-- RECORDS FOR THIS TASK follows --
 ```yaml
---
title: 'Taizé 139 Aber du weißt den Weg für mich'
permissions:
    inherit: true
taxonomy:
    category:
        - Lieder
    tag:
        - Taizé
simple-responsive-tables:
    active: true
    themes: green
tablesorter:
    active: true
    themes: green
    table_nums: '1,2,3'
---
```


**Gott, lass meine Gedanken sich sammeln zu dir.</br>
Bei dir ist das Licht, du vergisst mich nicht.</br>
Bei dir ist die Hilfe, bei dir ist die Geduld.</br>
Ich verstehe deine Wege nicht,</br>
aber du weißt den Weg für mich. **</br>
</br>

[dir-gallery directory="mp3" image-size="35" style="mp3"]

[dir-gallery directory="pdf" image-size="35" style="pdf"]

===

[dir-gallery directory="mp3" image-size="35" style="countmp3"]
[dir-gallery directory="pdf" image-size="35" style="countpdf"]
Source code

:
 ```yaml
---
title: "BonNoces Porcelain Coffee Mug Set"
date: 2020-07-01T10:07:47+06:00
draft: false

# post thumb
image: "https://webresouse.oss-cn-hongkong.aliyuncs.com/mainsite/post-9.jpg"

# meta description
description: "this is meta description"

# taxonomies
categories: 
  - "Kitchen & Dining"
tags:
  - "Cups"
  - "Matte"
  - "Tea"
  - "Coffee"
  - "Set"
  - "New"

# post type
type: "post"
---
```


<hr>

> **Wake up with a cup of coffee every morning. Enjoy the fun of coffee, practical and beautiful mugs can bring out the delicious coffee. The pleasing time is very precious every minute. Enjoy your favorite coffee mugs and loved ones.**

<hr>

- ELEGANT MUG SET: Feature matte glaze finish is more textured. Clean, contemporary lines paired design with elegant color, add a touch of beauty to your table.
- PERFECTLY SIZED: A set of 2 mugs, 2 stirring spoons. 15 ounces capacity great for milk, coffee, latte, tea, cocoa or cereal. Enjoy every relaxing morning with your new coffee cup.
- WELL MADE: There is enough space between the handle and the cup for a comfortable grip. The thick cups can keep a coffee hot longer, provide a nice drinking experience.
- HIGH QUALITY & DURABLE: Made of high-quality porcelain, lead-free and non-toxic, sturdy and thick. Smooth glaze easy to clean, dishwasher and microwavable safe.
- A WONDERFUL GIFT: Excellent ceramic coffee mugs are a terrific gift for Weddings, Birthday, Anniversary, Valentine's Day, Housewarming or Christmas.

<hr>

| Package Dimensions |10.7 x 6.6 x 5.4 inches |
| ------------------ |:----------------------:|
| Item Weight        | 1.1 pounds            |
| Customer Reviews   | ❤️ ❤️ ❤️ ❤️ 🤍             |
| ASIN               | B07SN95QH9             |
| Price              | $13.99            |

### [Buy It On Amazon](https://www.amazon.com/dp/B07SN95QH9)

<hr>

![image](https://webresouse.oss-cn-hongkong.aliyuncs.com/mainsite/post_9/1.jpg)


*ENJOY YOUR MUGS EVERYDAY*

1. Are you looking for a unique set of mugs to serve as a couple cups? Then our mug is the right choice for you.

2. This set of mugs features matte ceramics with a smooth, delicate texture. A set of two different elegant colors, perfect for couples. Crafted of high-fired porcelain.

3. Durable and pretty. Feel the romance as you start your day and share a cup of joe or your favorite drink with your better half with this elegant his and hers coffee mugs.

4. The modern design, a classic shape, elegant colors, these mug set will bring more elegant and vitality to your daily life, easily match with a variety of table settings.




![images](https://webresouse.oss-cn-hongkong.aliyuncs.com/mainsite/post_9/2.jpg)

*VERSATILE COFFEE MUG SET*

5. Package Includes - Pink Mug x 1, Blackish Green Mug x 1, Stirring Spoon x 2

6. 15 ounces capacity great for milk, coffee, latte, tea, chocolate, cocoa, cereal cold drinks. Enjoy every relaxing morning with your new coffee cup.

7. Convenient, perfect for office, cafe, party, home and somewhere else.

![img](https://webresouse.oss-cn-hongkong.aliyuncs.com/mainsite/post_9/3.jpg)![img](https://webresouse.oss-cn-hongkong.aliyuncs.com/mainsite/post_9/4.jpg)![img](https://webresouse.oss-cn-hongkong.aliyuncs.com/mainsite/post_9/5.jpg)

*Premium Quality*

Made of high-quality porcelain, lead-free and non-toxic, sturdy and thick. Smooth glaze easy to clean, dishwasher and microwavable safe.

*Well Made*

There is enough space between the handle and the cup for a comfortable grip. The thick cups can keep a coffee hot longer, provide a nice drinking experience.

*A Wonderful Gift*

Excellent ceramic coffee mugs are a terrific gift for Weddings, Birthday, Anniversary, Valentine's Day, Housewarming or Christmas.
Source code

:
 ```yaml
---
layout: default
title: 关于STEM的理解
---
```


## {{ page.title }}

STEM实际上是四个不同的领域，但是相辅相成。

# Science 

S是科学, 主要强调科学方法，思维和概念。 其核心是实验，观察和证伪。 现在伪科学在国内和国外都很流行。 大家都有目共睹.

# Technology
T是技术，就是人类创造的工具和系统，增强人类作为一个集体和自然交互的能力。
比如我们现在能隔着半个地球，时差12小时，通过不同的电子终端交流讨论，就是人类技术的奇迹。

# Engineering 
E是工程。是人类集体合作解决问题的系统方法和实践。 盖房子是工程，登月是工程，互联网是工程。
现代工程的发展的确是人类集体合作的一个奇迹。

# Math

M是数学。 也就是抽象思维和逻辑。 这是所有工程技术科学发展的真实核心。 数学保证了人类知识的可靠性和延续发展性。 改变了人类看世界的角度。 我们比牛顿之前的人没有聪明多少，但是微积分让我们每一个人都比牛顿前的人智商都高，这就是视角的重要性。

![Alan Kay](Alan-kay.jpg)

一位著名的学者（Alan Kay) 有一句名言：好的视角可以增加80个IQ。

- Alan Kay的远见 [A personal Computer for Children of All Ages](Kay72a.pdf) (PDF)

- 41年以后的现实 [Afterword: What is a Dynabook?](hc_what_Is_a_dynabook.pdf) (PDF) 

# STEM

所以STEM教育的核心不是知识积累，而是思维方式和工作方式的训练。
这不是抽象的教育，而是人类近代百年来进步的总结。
-- RECORDS FOR THIS TASK concluded --
REQUIREMENT
Give the data again exactly, line for line.

TASK RESPONSE
 ```yaml
---
title: 'Taizé 139 Aber du weißt den Weg für mich'
permissions:
    inherit: true
taxonomy:
    category:
        - Lieder
    tag:
        - Taizé
simple-responsive-tables:
    active: true
    themes: green
tablesorter:
    active: true
    themes: green
    table_nums: '1,2,3'
---
```


**Gott, lass meine Gedanken sich sammeln zu dir.</br>
Bei dir ist das Licht, du vergisst mich nicht.</br>
Bei dir ist die Hilfe, bei dir ist die Geduld.</br>
Ich verstehe deine Wege nicht,</br>
aber du weißt den Weg für mich. **</br>
</br>

[dir-gallery directory="mp3" image-size="35" style="mp3"]

[dir-gallery directory="pdf" image-size="35" style="pdf"]

===

[dir-gallery directory="mp3" image-size="35" style="countmp3"]
[dir-gallery directory="pdf" image-size="35" style="countpdf"]
Source code

:
 ```yaml
---
title: "BonNoces Porcelain Coffee Mug Set"
date: 2020-07-01T10:07:47+06:00
draft: false

# post thumb
image: "https://webresouse.oss-cn-hongkong.aliyuncs.com/mainsite/post-9.jpg"

# meta description
description: "this is meta description"

# taxonomies
categories: 
  - "Kitchen & Dining"
tags:
  - "Cups"
  - "Matte"
  - "Tea"
  - "Coffee"
  - "Set"
  - "New"

# post type
type: "post"
---
```


<hr>

> **Wake up with a cup of coffee every morning. Enjoy the fun of coffee, practical and beautiful mugs can bring out the delicious coffee. The pleasing time is very precious every minute. Enjoy your favorite coffee mugs and loved ones.**

<hr>

- ELEGANT MUG SET: Feature matte glaze finish is more textured. Clean, contemporary lines paired design with elegant color, add a touch of beauty to your table.
- PERFECTLY SIZED: A set of 2 mugs, 2 stirring spoons. 15 ounces capacity great for milk, coffee, latte, tea, cocoa or cereal. Enjoy every relaxing morning with your new coffee cup.
- WELL MADE: There is enough space between the handle and the cup for a comfortable grip. The thick cups can keep a coffee hot longer, provide a nice drinking experience.
- HIGH QUALITY & DURABLE: Made of high-quality porcelain, lead-free and non-toxic, sturdy and thick. Smooth glaze easy to clean, dishwasher and microwavable safe.
- A WONDERFUL GIFT: Excellent ceramic coffee mugs are a terrific gift for Weddings, Birthday, Anniversary, Valentine's Day, Housewarming or Christmas.

<hr>

| Package Dimensions |10.7 x 6.6 x 5.4 inches |
| ------------------ |:----------------------:|
| Item Weight        | 1.1 pounds            |
| Customer Reviews   | ❤️ ❤️ ❤️ ❤️ 🤍             |
| ASIN               | B07SN95QH9             |
| Price              | $13.99            |

### [Buy It On Amazon](https://www.amazon.com/dp/B07SN95QH9)

<hr>

![image](https://webresouse.oss-cn-hongkong.aliyuncs.com/mainsite/post_9/1.jpg)


*ENJOY YOUR MUGS EVERYDAY*

1. Are you looking for a unique set of mugs to serve as a couple cups? Then our mug is the right choice for you.

2. This set of mugs features matte ceramics with a smooth, delicate texture. A set of two different elegant colors, perfect for couples. Crafted of high-fired porcelain.

3. Durable and pretty. Feel the romance as you start your day and share a cup of joe or your favorite drink with your better half with this elegant his and hers coffee mugs.

4. The modern design, a classic shape, elegant colors, these mug set will bring more elegant and vitality to your daily life, easily match with a variety of table settings.




![images](https://webresouse.oss-cn-hongkong.aliyuncs.com/mainsite/post_9/2.jpg)

*VERSATILE COFFEE MUG SET*

5. Package Includes - Pink Mug x 1, Blackish Green Mug x 1, Stirring Spoon x 2

6. 15 ounces capacity great for milk, coffee, latte, tea, chocolate, cocoa, cereal cold drinks. Enjoy every relaxing morning with your new coffee cup.

7. Convenient, perfect for office, cafe, party, home and somewhere else.

![img](https://webresouse.oss-cn-hongkong.aliyuncs.com/mainsite/post_9/3.jpg)![img](https://webresouse.oss-cn-hongkong.aliyuncs.com/mainsite/post_9/4.jpg)![img](https://webresouse.oss-cn-hongkong.aliyuncs.com/mainsite/post_9/5.jpg)

*Premium Quality*

Made of high-quality porcelain, lead-free and non-toxic, sturdy and thick. Smooth glaze easy to clean, dishwasher and microwavable safe.

*Well Made*

There is enough space between the handle and the cup for a comfortable grip. The thick cups can keep a coffee hot longer, provide a nice drinking experience.

*A Wonderful Gift*

Excellent ceramic coffee mugs are a terrific gift for Weddings, Birthday, Anniversary, Valentine's Day, Housewarming or Christmas.
Source code

:
 ```yaml
---
layout: default
title: 关于STEM的理解
---
```


## {{ page.title }}

STEM实际上是四个不同的领域，但是相辅相成。

# Science 

S是科学, 主要强调科学方法，思维和概念。 其核心是实验，观察和证伪。 现在伪科学在国内和国外都很流行。 大家都有目共睹.

# Technology
T是技术，就是人类创造的工具和系统，增强人类作为一个集体和自然交互的能力。
比如我们现在能隔着半个地球，时差12小时，通过不同的电子终端交流讨论，就是人类技术的奇迹。

# Engineering 
E是工程。是人类集体合作解决问题的系统方法和实践。 盖房子是工程，登月是工程，互联网是工程。
现代工程的发展的确是人类集体合作的一个奇迹。

# Math

M是数学。 也就是抽象思维和逻辑。 这是所有工程技术科学发展的真实核心。 数学保证了人类知识的可靠性和延续发展性。 改变了人类看世界的角度。 我们比牛顿之前的人没有聪明多少，但是微积分让我们每一个人都比牛顿前的人智商都高，这就是视角的重要性。

![Alan Kay](Alan-kay.jpg)

一位著名的学者（Alan Kay) 有一句名言：好的视角可以增加80个IQ。

- Alan Kay的远见 [A personal Computer for Children of All Ages](Kay72a.pdf) (PDF)

- 41年以后的现实 [Afterword: What is a Dynabook?](hc_what_Is_a_dynabook.pdf) (PDF) 

# STEM

所以STEM教育的核心不是知识积累，而是思维方式和工作方式的训练。
这不是抽象的教育，而是人类近代百年来进步的总结。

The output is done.